Posted 8/15/2013 9:57 PM (GMT -7)
Hi...I usually hang out in the fibromyalgia forum, but I also have interstitial cystitis and have no one to talk to about it, so I read this forum. I sure hope you don't have IC. Does anyone on here know of any good IC forums that aren't so complicated? I've tried one or two but all the treatments they talk about are way above my head.
I was diagnosed with IC in 2011 and the pain is horrible. I have been trying to manage it by diet because the only urologist I have been to has the bedside manner of a frog and I refuse to go back to her.
My bladder and uterus and one ovary prolapsed when I was 29. My uterus was outside of my body and so I had a vaginal hysterectomy and one ovary was taken out. My bladder was also fixed (this was in 1986). Starting along about 1992 or 1993, I started having problems with urinary frequency, urgency, and pain. When we traveled and stopped at a convenience store, I would go to the bathroom as soon as we got there and right before we left, and I could have gone 3-4 more times while we were there. It was a miserable experience. I had other medical problems, so they took the front burner and after I got some of them sorted out, I finally went to a urologist and was diagnosed. I didn't think it was my bladder causing it because my OBGYN always said my bladder suspension looked okay when I had PAP smears done. Truthfully, I thought it was the fat on my stomach causing me to want to pee more and so I didn't take it that seriously.
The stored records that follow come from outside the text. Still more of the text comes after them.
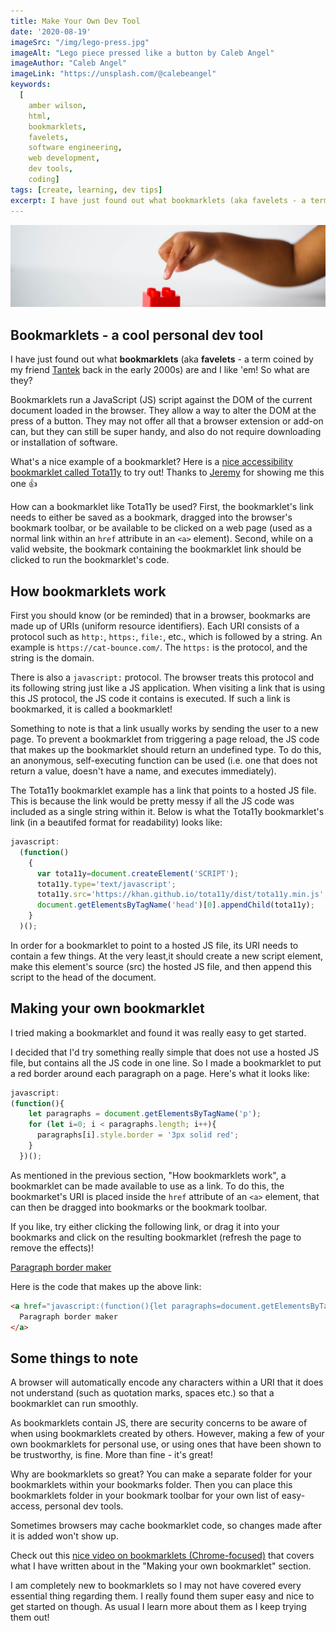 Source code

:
 ```yaml
---
title: Make Your Own Dev Tool
date: '2020-08-19'
imageSrc: "/img/lego-press.jpg"
imageAlt: "Lego piece pressed like a button by Caleb Angel"
imageAuthor: "Caleb Angel"
imageLink: "https://unsplash.com/@calebeangel"
keywords:
  [
    amber wilson,
    html,
    bookmarklets,
    favelets,
    software engineering,
    web development,
    dev tools,
    coding]
tags: [create, learning, dev tips]
excerpt: I have just found out what bookmarklets (aka favelets - a term coined by my friend Tantek back in the early 2000s) are and I like 'em! So what are they? 
---
```


<img class="blog-image" src="img/lego-press.jpg" alt="a child playing with lego" />

## Bookmarklets - a cool personal dev tool

I have just found out what **bookmarklets** (aka **favelets** - a term coined by my friend [Tantek](http://tantek.com/) back in the early 2000s) are and I like 'em! So what are they? 

Bookmarklets run a JavaScript (JS) script against the DOM of the current document loaded in the browser. They allow a way to alter the DOM at the press of a button. They may not offer all that a browser extension or add-on can, but they can still be super handy, and also do not require downloading or installation of software.

What's a nice example of a bookmarklet? Here is a [nice accessibility bookmarklet called Tota11y](https://khan.github.io/tota11y/) to try out! Thanks to [Jeremy](https://adactio.com) for showing me this one <span role="img" aria-label="thumbs up">👍</span>

How can a bookmarklet like Tota11y be used? First, the bookmarklet's link needs to either be saved as a bookmark, dragged into the browser's bookmark toolbar, or be available to be clicked on a web page (used as a normal link within an `href` attribute in an `<a>` element). Second, while on a valid website, the bookmark containing the bookmarklet link should be clicked to run the bookmarklet's code.

## How bookmarklets work

First you should know (or be reminded) that in a browser, bookmarks are made up of URIs (uniform resource identifiers). Each URI consists of a protocol such as `http:`, `https:`, `file:`, etc., which is followed by a string. An example is `https://cat-bounce.com/`. The `https:` is the protocol, and the string is the domain.

There is also a `javascript:` protocol. The browser treats this protocol and its following string just like a JS  application. When visiting a link that is using this JS protocol, the JS code it contains is executed. If such a link is bookmarked, it is called a bookmarklet! 

Something to note is that a link usually works by sending the user to a new page. To prevent a bookmarklet from triggering a page reload, the JS code that makes up the bookmarklet should return an undefined type. To do this, an anonymous, self-executing function can be used (i.e. one that does not return a value, doesn't have a name, and executes immediately).

The Tota11y bookmarklet example has a link that points to a hosted JS file. This is because the link would be pretty messy if all the JS code was included as a single string within it. Below is what the Tota11y bookmarklet's link (in a beautifed format for readability) looks like:

```js
javascript:
  (function()
    {
      var tota11y=document.createElement('SCRIPT');
      tota11y.type='text/javascript';
      tota11y.src='https://khan.github.io/tota11y/dist/tota11y.min.js';
      document.getElementsByTagName('head')[0].appendChild(tota11y);
    }
  )();
```

In order for a bookmarklet to point to a hosted JS file, its URI needs to contain a few things. At the very least,it should create a new script element, make this element's source (src) the hosted JS file, and then append this script to the head of the document.

## Making your own bookmarklet

I tried making a bookmarklet and found it was really easy to get started.

I decided that I'd try something really simple that does not use a hosted JS file, but contains all the JS code in one line. So I made a bookmarklet to put a red border around each paragraph on a page. Here's what it looks like:

```js
javascript: 
(function(){
    let paragraphs = document.getElementsByTagName('p');
    for (let i=0; i < paragraphs.length; i++){
      paragraphs[i].style.border = '3px solid red';
    }
  })();
``` 

As mentioned in the previous section, "How bookmarklets work", a bookmarklet can be made available to use as a link. To do this, the bookmarket's URI is placed inside the `href` attribute of an `<a>` element, that can then be dragged into bookmarks or the bookmark toolbar. 

If you like, try either clicking the following link, or drag it into your bookmarks and click on the resulting bookmarklet (refresh the page to remove the effects)!

<a href="javascript:(function(){let paragraphs=document.getElementsByTagName('p');for(let i=0;i < paragraphs.length;i++){paragraphs[i].style.border='3px solid red';}})();">Paragraph border maker</a>

Here is the code that makes up the above link:

```html
<a href="javascript:(function(){let paragraphs=document.getElementsByTagName('p');for(let i=0;i < paragraphs.length;i++){paragraphs[i].style.border='3px solid red';}})();">
  Paragraph border maker
</a>
```

## Some things to note

A browser will automatically encode any characters within a URI that it does not understand (such as quotation marks, spaces etc.) so that a bookmarklet can run smoothly.

As bookmarklets contain JS, there are security concerns to be aware of when using bookmarklets created by others. However, making a few of your own bookmarklets for personal use, or using ones that have been shown to be trustworthy, is fine. More than fine - it's great!

Why are bookmarklets so great? You can make a separate folder for your bookmarklets within your bookmarks folder. Then you can place this bookmarklets folder in your bookmark toolbar for your own list of easy-access, personal dev tools.

Sometimes browsers may cache bookmarklet code, so changes made after it is added won't show up.

Check out this [nice video on bookmarklets (Chrome-focused)](https://www.youtube.com/watch?v=DloHqUfPbJc) that covers what I have written about in the "Making your own bookmarklet" section.

I am completely new to bookmarklets so I may not have covered every essential thing regarding them. I really found them super easy and nice to get started on though. As usual I learn more about them as I keep trying them out!

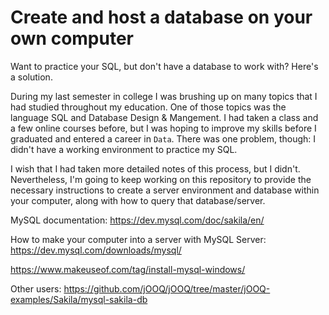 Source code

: # Create and host a database on your own computer
Want to practice your SQL, but don't have a database to work with? Here's a solution.

During my last semester in college I was brushing up on many topics that I had studied throughout my education. One of those topics was the language SQL and Database Design & Mangement. I had taken a class and a few online courses before, but I was hoping to improve my skills before I graduated and entered a career in ```Data```. There was one problem, though: I didn't have a working environment to practice my SQL.

I wish that I had taken more detailed notes of this process, but I didn't. Nevertheless, I'm going to keep working on this repository to provide the necessary instructions to create a server environment and database within your computer, along with how to query that database/server.

MySQL documentation: https://dev.mysql.com/doc/sakila/en/

How to make your computer into a server with MySQL Server:
https://dev.mysql.com/downloads/mysql/

https://www.makeuseof.com/tag/install-mysql-windows/

Other users: https://github.com/jOOQ/jOOQ/tree/master/jOOQ-examples/Sakila/mysql-sakila-db
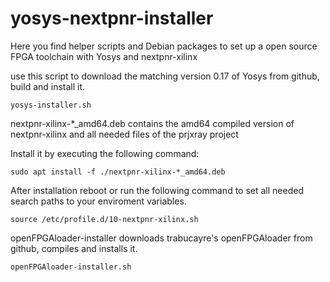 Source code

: # yosys-nextpnr-installer
Here you find helper scripts and Debian packages to set up a open source FPGA toolchain with Yosys and nextpnr-xilinx

use this script to download the matching version 0.17 of Yosys from github, build and install it.
```
yosys-installer.sh
```

nextpnr-xilinx-*_amd64.deb contains the amd64 compiled version of nextpnr-xilinx and all needed files of the prjxray project

Install it by executing the following command:
```
sudo apt install -f ./nextpnr-xilinx-*_amd64.deb
```

After installation reboot or run the following command to set all needed search paths to your enviroment variables.
```
source /etc/profile.d/10-nextpnr-xilinx.sh
```

openFPGAloader-installer downloads trabucayre's openFPGAloader from github, compiles and installs it.

```
openFPGAloader-installer.sh
```
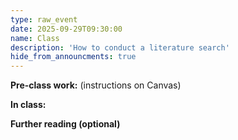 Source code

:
 ```yaml
---
type: raw_event
date: 2025-09-29T09:30:00
name: Class
description: 'How to conduct a literature search'
hide_from_announcments: true
---
```


**Pre-class work:** (instructions on Canvas)



**In class:**



**Further reading (optional)**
When she diagnosed me with IC, she gave me a pamphlet and told me to come back 5 more times to get medicine put into my bladder. That's it, nothing else. She left the room. I never saw her again unless it was as I was leaving the office. When I went back for medicine instillations, the nurse did them and asked me my pain level. They never explained anything. I'm hoping to find another doctor when I can afford the co-pays and gas money for the 4-hour round trip x probably 6 weekly instillations of medicine. (The urologist I saw doesn't allow her patients to instill their own medication.) And I also went to an OBGYN who said I DID need my bladder suspended again, but I'm not going to do that anytime soon because I'm afraid it will make the IC worse and I'll have to find a doctor who doesn't use mesh.
Hope you find out something soon and get treated properly.